§ Task to complete
Nothing should appear in the answer except the lines from the one containing "1周 | 900% |" through the end of the records below, written out exactly.

= Beginning of Section =

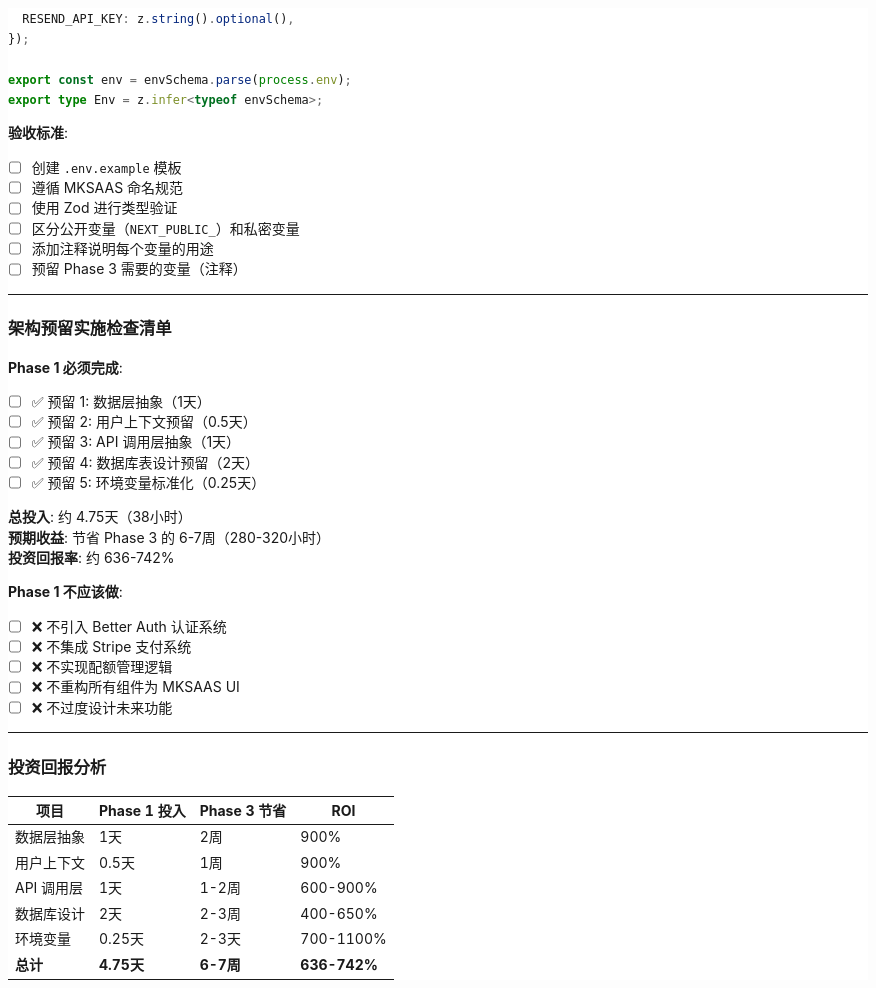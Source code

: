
 ```typescript
  RESEND_API_KEY: z.string().optional(),
});

export const env = envSchema.parse(process.env);
export type Env = z.infer<typeof envSchema>;
```

**验收标准**:
- [ ] 创建 `.env.example` 模板
- [ ] 遵循 MKSAAS 命名规范
- [ ] 使用 Zod 进行类型验证
- [ ] 区分公开变量（`NEXT_PUBLIC_`）和私密变量
- [ ] 添加注释说明每个变量的用途
- [ ] 预留 Phase 3 需要的变量（注释）

---

### 架构预留实施检查清单

**Phase 1 必须完成**:
- [ ] ✅ 预留 1: 数据层抽象（1天）
- [ ] ✅ 预留 2: 用户上下文预留（0.5天）
- [ ] ✅ 预留 3: API 调用层抽象（1天）
- [ ] ✅ 预留 4: 数据库表设计预留（2天）
- [ ] ✅ 预留 5: 环境变量标准化（0.25天）

**总投入**: 约 4.75天（38小时）  
**预期收益**: 节省 Phase 3 的 6-7周（280-320小时）  
**投资回报率**: 约 636-742%

**Phase 1 不应该做**:
- [ ] ❌ 不引入 Better Auth 认证系统
- [ ] ❌ 不集成 Stripe 支付系统
- [ ] ❌ 不实现配额管理逻辑
- [ ] ❌ 不重构所有组件为 MKSAAS UI
- [ ] ❌ 不过度设计未来功能

---

### 投资回报分析

| 项目 | Phase 1 投入 | Phase 3 节省 | ROI |
|------|-------------|-------------|-----|
| 数据层抽象 | 1天 | 2周 | 900% |
| 用户上下文 | 0.5天 | 1周 | 900% |
| API 调用层 | 1天 | 1-2周 | 600-900% |
| 数据库设计 | 2天 | 2-3周 | 400-650% |
| 环境变量 | 0.25天 | 2-3天 | 700-1100% |
| **总计** | **4.75天** | **6-7周** | **636-742%** |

= End of Section =

§ Your solution
| 用户上下文 | 0.5天 | 1周 | 900% |
| API 调用层 | 1天 | 1-2周 | 600-900% |
| 数据库设计 | 2天 | 2-3周 | 400-650% |
| 环境变量 | 0.25天 | 2-3天 | 700-1100% |
| **总计** | **4.75天** | **6-7周** | **636-742%** |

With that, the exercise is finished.